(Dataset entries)
_ _ _ _ _ _ _

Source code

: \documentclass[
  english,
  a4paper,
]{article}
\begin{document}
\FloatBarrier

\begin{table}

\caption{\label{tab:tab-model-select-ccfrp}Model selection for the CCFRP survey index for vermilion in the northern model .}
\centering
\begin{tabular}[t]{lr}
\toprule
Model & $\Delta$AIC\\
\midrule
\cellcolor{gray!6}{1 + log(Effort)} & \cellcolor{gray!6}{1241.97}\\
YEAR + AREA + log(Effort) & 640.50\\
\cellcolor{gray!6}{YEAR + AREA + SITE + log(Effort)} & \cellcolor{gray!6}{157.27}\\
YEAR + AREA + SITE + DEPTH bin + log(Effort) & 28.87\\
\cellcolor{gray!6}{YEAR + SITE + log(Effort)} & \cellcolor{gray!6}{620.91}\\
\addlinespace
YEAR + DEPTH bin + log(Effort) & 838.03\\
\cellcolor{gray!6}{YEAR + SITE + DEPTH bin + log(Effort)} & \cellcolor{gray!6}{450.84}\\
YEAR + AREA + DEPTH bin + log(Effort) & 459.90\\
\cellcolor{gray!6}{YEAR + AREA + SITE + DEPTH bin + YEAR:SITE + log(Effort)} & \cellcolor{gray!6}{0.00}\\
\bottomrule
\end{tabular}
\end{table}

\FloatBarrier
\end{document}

_ _ _ _ _ _ _

**Task details**
Once you have read through the entries above, state how many lines hold the word "begin", giving nothing but the number.

**Answer area**
3